A autora foi a responsável pela introdução do movimento literário naturalista na Espanha, com o qual se familiarizou ao viajar para a França, conhecendo, inclusive, seu maior expoente, Émile Zola. Desenvolveu vinte artigos sobre o movimento, compilados posteriormente na obra La Cuestión Palpitante (1883) e, ao contrário de outros críticos da época, ela acreditava que deveria “analizar las obras y tendencias sin escandalizarse ni establecer juicios normativos e inmutables, atendiendo a los contextos históricos, sociales y nacionales de las ficciones.” (BURDIEL, 2019, p. 150). No entanto, a concepção geral do povo espanhol sobre essa corrente literária à época era a de que propagava ideias pornográficas e ateias, o que fez com que Pardo Bazán acabasse se tornando alvo de críticas ferrenhas, inclusive de autores com quem, até aquele momento, mantinha boas relações ou amizade. Mesmo com as críticas recebidas, o próprio Zola, após leitura de uma tradução francesa da obra, diz ter ficado “muy sorprendido de la amplitud del estudio y de la penetración crítica de la autora. Este libro figurará, sin duda alguna, entre los mejores trozos que se han escrito acerca del movimiento literario contemporáneo.” (ZOLA, 2023, p. 122).
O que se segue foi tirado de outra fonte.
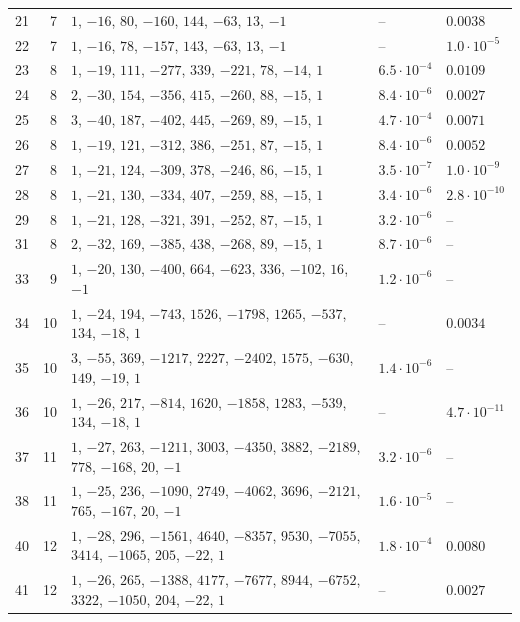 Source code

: \documentclass[11pt]{amsart}
\theoremstyle{remark}
\numberwithin{equation}{section}
\begin{document}
\begin{table}[p]
\begin{tabular}{@{}rr>{\raggedright\arraybackslash}p{}ll@{}}
21 & 7 & $1$, $-16$, $80$, $-160$, $144$, $-63$, $13$, $-1$ & -- & $0.0038$\\
22 & 7 & $1$, $-16$, $78$, $-157$, $143$, $-63$, $13$, $-1$ & -- & $1.0\cdot10^{-5}$\\
23 & 8 & $1$, $-19$, $111$, $-277$, $339$, $-221$, $78$, $-14$, $1$ & $6.5\cdot10^{-4}$ & $0.0109$\\
24 & 8 & $2$, $-30$, $154$, $-356$, $415$, $-260$, $88$, $-15$, $1$ & $8.4\cdot10^{-6}$ & $0.0027$\\
25 & 8 & $3$, $-40$, $187$, $-402$, $445$, $-269$, $89$, $-15$, $1$ & $4.7\cdot10^{-4}$ & $0.0071$\\
26 & 8 & $1$, $-19$, $121$, $-312$, $386$, $-251$, $87$, $-15$, $1$ & $8.4\cdot10^{-6}$ & $0.0052$\\
27 & 8 & $1$, $-21$, $124$, $-309$, $378$, $-246$, $86$, $-15$, $1$ & $3.5\cdot10^{-7}$ & $1.0\cdot10^{-9}$\\
28 & 8 & $1$, $-21$, $130$, $-334$, $407$, $-259$, $88$, $-15$, $1$ & $3.4\cdot10^{-6}$ & $2.8\cdot10^{-10}$\\
29 & 8 & $1$, $-21$, $128$, $-321$, $391$, $-252$, $87$, $-15$, $1$ & $3.2\cdot10^{-6}$ & --\\
31 & 8 & $2$, $-32$, $169$, $-385$, $438$, $-268$, $89$, $-15$, $1$ & $8.7\cdot10^{-6}$ & --\\
33 & 9 & $1$, $-20$, $130$, $-400$, $664$, $-623$, $336$, $-102$, $16$, $-1$ & $1.2\cdot10^{-6}$ & --\\
34 & 10 & $1$, $-24$, $194$, $-743$, $1526$, $-1798$, $1265$, $-537$, $134$, $-18$, $1$ & -- & $0.0034$\\
35 & 10 & $3$, $-55$, $369$, $-1217$, $2227$, $-2402$, $1575$, $-630$, $149$, $-19$, $1$ & $1.4\cdot10^{-6}$ & --\\
36 & 10 & $1$, $-26$, $217$, $-814$, $1620$, $-1858$, $1283$, $-539$, $134$, $-18$, $1$ & -- & $4.7\cdot10^{-11}$\\
37 & 11 & $1$, $-27$, $263$, $-1211$, $3003$, $-4350$, $3882$, $-2189$, $778$, $-168$, $20$, $-1$ & $3.2\cdot10^{-6}$ & --\\
38 & 11 & $1$, $-25$, $236$, $-1090$, $2749$, $-4062$, $3696$, $-2121$, $765$, $-167$, $20$, $-1$ & $1.6\cdot10^{-5}$ & --\\
40 & 12 & $1$, $-28$, $296$, $-1561$, $4640$, $-8357$, $9530$, $-7055$, $3414$, $-1065$, $205$, $-22$, $1$ & $1.8\cdot10^{-4}$ & $0.0080$\\
41 & 12 & $1$, $-26$, $265$, $-1388$, $4177$, $-7677$, $8944$, $-6752$, $3322$, $-1050$, $204$, $-22$, $1$ & -- & $0.0027$\\

\end{tabular}
\end{table}
\end{document}

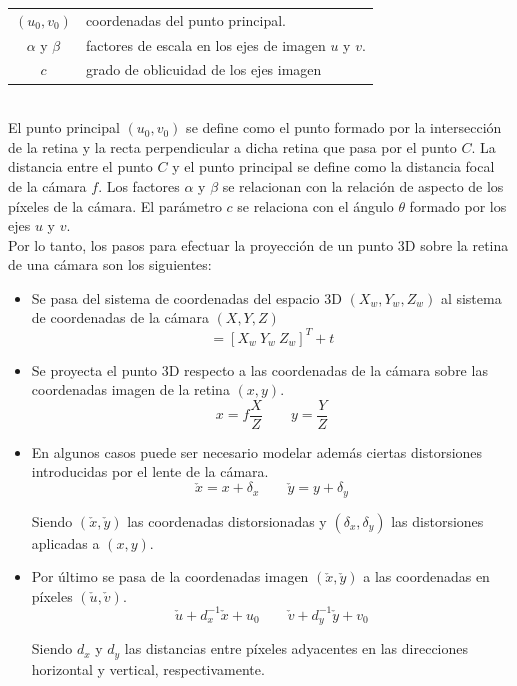 \begin{tabular}{cp{}}


$(u_0, v_0)$ &  coordenadas del punto principal. \\ 
$\alpha$ y $\beta$ & factores de escala en los ejes de imagen  $u$ y $v$. \\ 
$c$ & grado de oblicuidad de los ejes imagen
\end{tabular} \\

El punto principal $(u_0, v_0)$ se define como el punto formado por la intersección de la retina y la recta perpendicular a dicha retina que pasa por el punto $C$. La distancia entre el punto $C$ y el punto principal se define como la distancia focal de la cámara $f$. Los factores $\alpha$ y $\beta$ se relacionan con la relación de aspecto de los píxeles de la cámara. El parámetro $c$ se relaciona con el ángulo $\theta$ formado por los ejes $u$ y $v$.\\

Por lo tanto, los pasos para efectuar la proyección de un punto 3D sobre la retina de una cámara son los siguientes:\\

\begin{itemize}
\item Se pasa del sistema de coordenadas del espacio 3D $(X_w, Y_w, Z_w)$ al sistema de coordenadas de la cámara $(X,Y, Z)$
\begin{equation}
[X \ Y \ Z] = [X_w \ Y_w \ Z_w]^T + t
\end{equation}
\item Se proyecta el punto 3D respecto a las coordenadas de la cámara sobre las coordenadas imagen de la retina $(x,y)$.
\begin{equation}
x=f \dfrac{X}{Z} \qquad y = \dfrac{Y}{Z}
\end{equation}
\item En algunos casos puede ser necesario modelar además ciertas distorsiones introducidas por el lente de la cámara.
\begin{equation}
\check{x} = x + \delta_x \qquad \check{y} = y + \delta_y
\end{equation}

Siendo $(\check{x},\check{y})$ las coordenadas distorsionadas y $(\delta_x, \delta_y)$ las distorsiones aplicadas a $(x,y)$.

\item Por último se pasa de la coordenadas imagen $(\check{x}, \check{y})$ a las coordenadas en píxeles $(\check{u}, \check{v})$.
\vspace{-0.05cm}
\begin{equation}
\check{u} + d_x ^{-1}\check{x} + u_0 \qquad \check{v} + d_y ^{-1}\check{y} + v_0
\end{equation}

Siendo $d_x$ y $d_y$ las distancias entre píxeles adyacentes en las direcciones horizontal y vertical, respectivamente.\\
\end{itemize}


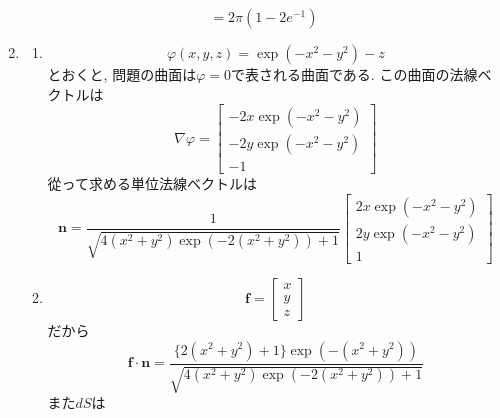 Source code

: \documentclass[a4paper,10pt,report]{amsart}
\theoremstyle{plain}
\theoremstyle{definition}
\theoremstyle{remark}
\begin{document}
\begin{enumerate}
\begin{equation*}
        \end{equation*}
        \begin{equation*}
            =2\pi(1-2e^{-1})
        \end{equation*}
        \item 
        \begin{enumerate}
            \item 
            \begin{equation*}
                \varphi(x,y,z)=\exp{(-x^{2}-y^{2})}-z
            \end{equation*}
            とおくと, 問題の曲面は\(\varphi=0\)で表される曲面である. この曲面の法線ベクトルは
            \begin{equation*}
                \nabla \varphi=\begin{bmatrix}
                    -2x\exp{(-x^{2}-y^{2})}\\
                    -2y\exp{(-x^{2}-y^{2})}\\
                    -1
                \end{bmatrix}
            \end{equation*}
            從って求める単位法線ベクトルは
            \begin{equation*}
                \bm{n}=\frac{1}{\sqrt{4(x^{2}+y^{2})\exp{(-2(x^{2}+y^{2}))}+1}}\begin{bmatrix}
                    2x\exp{(-x^{2}-y^{2})}\\
                    2y\exp{(-x^{2}-y^{2})}\\
                    1
                \end{bmatrix}
            \end{equation*}
            \item 
            \begin{equation*}
                \bm{f}=\begin{bmatrix}
                    x\\
                    y\\
                    z
                \end{bmatrix}
            \end{equation*}
            だから
            \begin{equation*}
                \bm{f}\cdot\bm{n}=\frac{\{2(x^{2}+y^{2})+1\}\exp{(-(x^{2}+y^{2}))}}{\sqrt{4(x^{2}+y^{2})\exp{(-2(x^{2}+y^{2}))}+1}}
            \end{equation*}
            また\(dS\)は
            \begin{equation*}

\end{equation*}
\end{enumerate}
\end{enumerate}
\end{document}
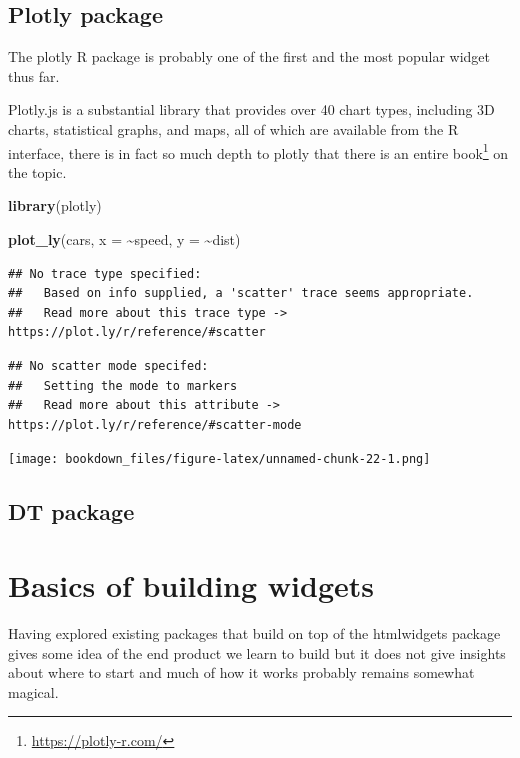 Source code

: \documentclass[
]{krantz}
\makeatletter
\newenvironment{Shaded}{\begin{snugshade}}{\end{snugshade}}
\newcommand{\DataTypeTok}[1]{\textcolor[rgb]{0.27,0.27,0.27}{#1}}
\newcommand{\KeywordTok}[1]{\textcolor[rgb]{0.27,0.27,0.27}{\textbf{#1}}}
\newcommand{\NormalTok}[1]{#1}
\newcommand{\OperatorTok}[1]{\textcolor[rgb]{0.43,0.43,0.43}{\textbf{#1}}}
\renewcommand{\href}[2]{#2\footnote{\url{#1}}}
\newenvironment{kframe}{%
\medskip{}
\setlength{\fboxsep}{.8em}
 \def\at@end@of@kframe{}%
 \ifinner\ifhmode%
  \def\at@end@of@kframe{\end{minipage}}%
  \begin{minipage}{\columnwidth}%
 \fi\fi%
 \def\FrameCommand##1{\hskip\@totalleftmargin \hskip-\fboxsep
 \colorbox{shadecolor}{##1}\hskip-\fboxsep
     \hskip-\linewidth \hskip-\@totalleftmargin \hskip\columnwidth}%
 \MakeFramed {\advance\hsize-\width
   \@totalleftmargin\z@ \linewidth\hsize
   \@setminipage}}%
 {\par\unskip\endMakeFramed%
 \at@end@of@kframe}
\renewenvironment{Shaded}{\begin{kframe}}{\end{kframe}}
\makeatother
\begin{document}
\hypertarget{plotly-package}{%
\section{Plotly package}\label{plotly-package}}

The plotly \citep{R-plotly} R package is probably one of the first and the most popular widget thus far.

Plotly.js is a substantial library that provides over 40 chart types, including 3D charts, statistical graphs, and maps, all of which are available from the R interface, there is in fact so much depth to plotly that there is an entire \href{https://plotly-r.com/}{book} on the topic.

\begin{Shaded}
\begin{Highlighting}[]
\KeywordTok{library}\NormalTok{(plotly)}

\KeywordTok{plot\_ly}\NormalTok{(cars, }\DataTypeTok{x =} \OperatorTok{\textasciitilde{}}\NormalTok{speed, }\DataTypeTok{y =} \OperatorTok{\textasciitilde{}}\NormalTok{dist)}
\end{Highlighting}
\end{Shaded}

\begin{verbatim}
## No trace type specified:
##   Based on info supplied, a 'scatter' trace seems appropriate.
##   Read more about this trace type -> https://plot.ly/r/reference/#scatter
\end{verbatim}

\begin{verbatim}
## No scatter mode specifed:
##   Setting the mode to markers
##   Read more about this attribute -> https://plot.ly/r/reference/#scatter-mode
\end{verbatim}

\texttt{[image: bookdown\_files/figure-latex/unnamed-chunk-22-1.png]}

\hypertarget{dt-package}{%
\section{DT package}\label{dt-package}}

\hypertarget{basics-of-building-widgets}{%
\chapter{Basics of building widgets}\label{basics-of-building-widgets}}

Having explored existing packages that build on top of the htmlwidgets package gives some idea of the end product we learn to build but it does not give insights about where to start and much of how it works probably remains somewhat magical.
\end{document}
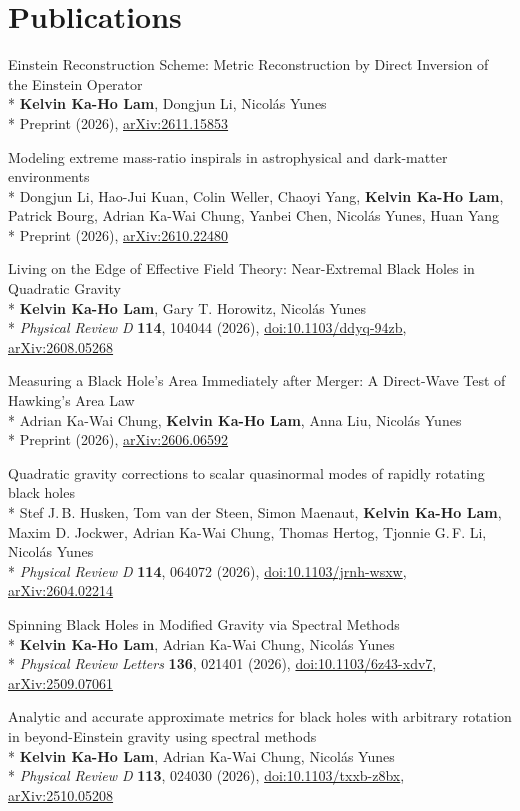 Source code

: \documentclass[11pt]{article}
\newcommand{\pub}[3]{\item #1\\* #2\\* #3}
\newcommand{\me}{\textbf{Kelvin Ka-Ho Lam}}
\newcommand{\arxiv}[1]{\href{https://arxiv.org/abs/#1}{arXiv:#1}}
\newcommand{\doi}[1]{\href{https://doi.org/#1}{doi:#1}}
\begin{document}
\section*{Publications}
{\raggedright{}
\newcommand{\npubs}{11}
\makeatletter
\newcommand{\revnum}[1]{\expandafter\@revnum\csname c@#1\endcsname}
\newcommand{\@revnum}[1]{\number\numexpr\npubs+1-#1\relax}
\makeatother
{}
\begin{enumerate}[leftmargin=2.4em, itemsep=2pt, label={[\revnum*]}]

\pub{Einstein Reconstruction Scheme: Metric Reconstruction by Direct Inversion of the Einstein Operator}
    {\me, Dongjun Li, Nicolás Yunes}
    {Preprint (2026), \arxiv{2611.15853}}

\pub{Modeling extreme mass-ratio inspirals in astrophysical and dark-matter environments}
    {Dongjun Li, Hao-Jui Kuan, Colin Weller, Chaoyi Yang, \me, Patrick Bourg, Adrian Ka-Wai Chung, Yanbei Chen, Nicolás Yunes, Huan Yang}
    {Preprint (2026), \arxiv{2610.22480}}

\pub{Living on the Edge of Effective Field Theory: Near-Extremal Black Holes in Quadratic Gravity}
    {\me, Gary T. Horowitz, Nicolás Yunes}
    {\textit{Physical Review D} \textbf{114}, 104044 (2026), \doi{10.1103/ddyq-94zb}, \arxiv{2608.05268}}

\pub{Measuring a Black Hole's Area Immediately after Merger: A Direct-Wave Test of Hawking's Area Law}
    {Adrian Ka-Wai Chung, \me, Anna Liu, Nicolás Yunes}
    {Preprint (2026), \arxiv{2606.06592}}

\pub{Quadratic gravity corrections to scalar quasinormal modes of rapidly rotating black holes}
    {Stef J.\,B. Husken, Tom van der Steen, Simon Maenaut, \me, Maxim D. Jockwer, Adrian Ka-Wai Chung, Thomas Hertog, Tjonnie G.\,F. Li, Nicolás Yunes}
    {\textit{Physical Review D} \textbf{114}, 064072 (2026), \doi{10.1103/jrnh-wsxw}, \arxiv{2604.02214}}

\pub{Spinning Black Holes in Modified Gravity via Spectral Methods}
    {\me, Adrian Ka-Wai Chung, Nicolás Yunes}
    {\textit{Physical Review Letters} \textbf{136}, 021401 (2026), \doi{10.1103/6z43-xdv7}, \arxiv{2509.07061}}

\pub{Analytic and accurate approximate metrics for black holes with arbitrary rotation in beyond-Einstein gravity using spectral methods}
    {\me, Adrian Ka-Wai Chung, Nicolás Yunes}
    {\textit{Physical Review D} \textbf{113}, 024030 (2026), \doi{10.1103/txxb-z8bx}, \arxiv{2510.05208}}


\end{enumerate}}
\end{document}
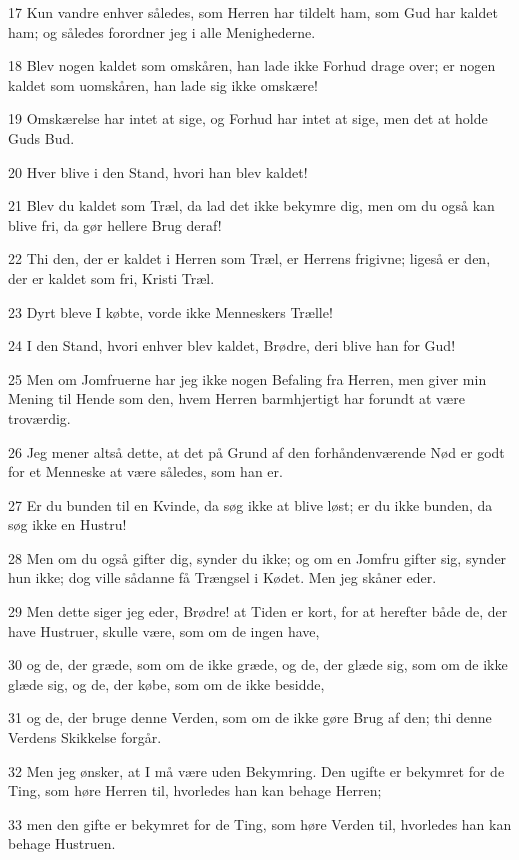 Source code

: \par 17 Kun vandre enhver således, som Herren har tildelt ham, som Gud har kaldet ham; og således forordner jeg i alle Menighederne.
\par 18 Blev nogen kaldet som omskåren, han lade ikke Forhud drage over; er nogen kaldet som uomskåren, han lade sig ikke omskære!
\par 19 Omskærelse har intet at sige, og Forhud har intet at sige, men det at holde Guds Bud.
\par 20 Hver blive i den Stand, hvori han blev kaldet!
\par 21 Blev du kaldet som Træl, da lad det ikke bekymre dig, men om du også kan blive fri, da gør hellere Brug deraf!
\par 22 Thi den, der er kaldet i Herren som Træl, er Herrens frigivne; ligeså er den, der er kaldet som fri, Kristi Træl.
\par 23 Dyrt bleve I købte, vorde ikke Menneskers Trælle!
\par 24 I den Stand, hvori enhver blev kaldet, Brødre, deri blive han for Gud!
\par 25 Men om Jomfruerne har jeg ikke nogen Befaling fra Herren, men giver min Mening til Hende som den, hvem Herren barmhjertigt har forundt at være troværdig.
\par 26 Jeg mener altså dette, at det på Grund af den forhåndenværende Nød er godt for et Menneske at være således, som han er.
\par 27 Er du bunden til en Kvinde, da søg ikke at blive løst; er du ikke bunden, da søg ikke en Hustru!
\par 28 Men om du også gifter dig, synder du ikke; og om en Jomfru gifter sig, synder hun ikke; dog ville sådanne få Trængsel i Kødet. Men jeg skåner eder.
\par 29 Men dette siger jeg eder, Brødre! at Tiden er kort, for at herefter både de, der have Hustruer, skulle være, som om de ingen have,
\par 30 og de, der græde, som om de ikke græde, og de, der glæde sig, som om de ikke glæde sig, og de, der købe, som om de ikke besidde,
\par 31 og de, der bruge denne Verden, som om de ikke gøre Brug af den; thi denne Verdens Skikkelse forgår.
\par 32 Men jeg ønsker, at I må være uden Bekymring. Den ugifte er bekymret for de Ting, som høre Herren til, hvorledes han kan behage Herren;
\par 33 men den gifte er bekymret for de Ting, som høre Verden til, hvorledes han kan behage Hustruen.
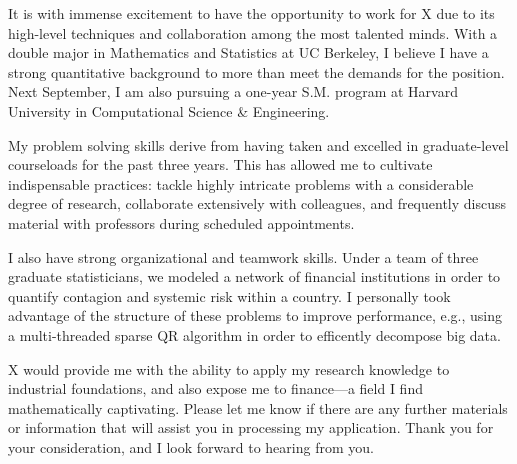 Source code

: \documentclass[10pt,stdletter,dateno,sigleft]{newlfm}
\newcommand{\employer}{X}
\begin{document}
\begin{newlfm}



It is with immense excitement to have the opportunity to work for \employer{} due to its {high-level techniques and collaboration among the most talented minds.} With a double major in Mathematics and Statistics at UC Berkeley, I believe I have a strong {quantitative} background to more than meet the demands for {the position}. Next September, I am also pursuing a one-year S.M. program at Harvard University in Computational Science \& Engineering.

My {problem solving skills} derive from having taken and excelled in graduate-level courseloads for the past three years. This has allowed me to cultivate indispensable practices: tackle highly intricate problems with a considerable degree of research, collaborate extensively with colleagues, and frequently discuss material with professors during scheduled appointments.

I also have strong {organizational and teamwork} skills. Under a team of three graduate statisticians, we modeled a network of financial institutions in order to quantify contagion and systemic risk within a country. I personally took advantage of the structure of these problems to improve performance, e.g., using a multi-threaded sparse QR algorithm in order to efficently decompose big data.

\employer{} would provide me with the ability to apply my research knowledge to industrial foundations, and also expose me to {finance}---a field I find mathematically captivating. Please let me know if there are any further materials or information that will assist you in processing my application. Thank you for your consideration, and I look forward to hearing from you.

\end{newlfm}
\end{document}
Publicou naquele ano, também, La Tribuna (1883), considerado o primeiro romance de cunho social e naturalista espanhol que traz a voz do proletariado. O romance traz como protagonista uma mulher, discutindo as particularidades da vida das mulheres da classe trabalhadora, que enfrentavam uma jornada dupla de trabalho ao serem trabalhadoras e mães. O contato com o naturalismo também deu origem ao seu trabalho mais famoso e notável: Los pazos de Ulloa (1886), romance no qual Pardo Bazán “reivindicó un ‘naturalismo’ autóctono, de carácter castizo y propio de la literatura española” (AYUNTAMIENTO DE ARGANDA DEL REY, 2021, p. 11). Nele, a escritora apresenta a “saga de una clase social en decadencia: la aristocracia rural gallega.” (AYUNTAMIENTO DE ARGANDA DEL REY, 2021, p. 11).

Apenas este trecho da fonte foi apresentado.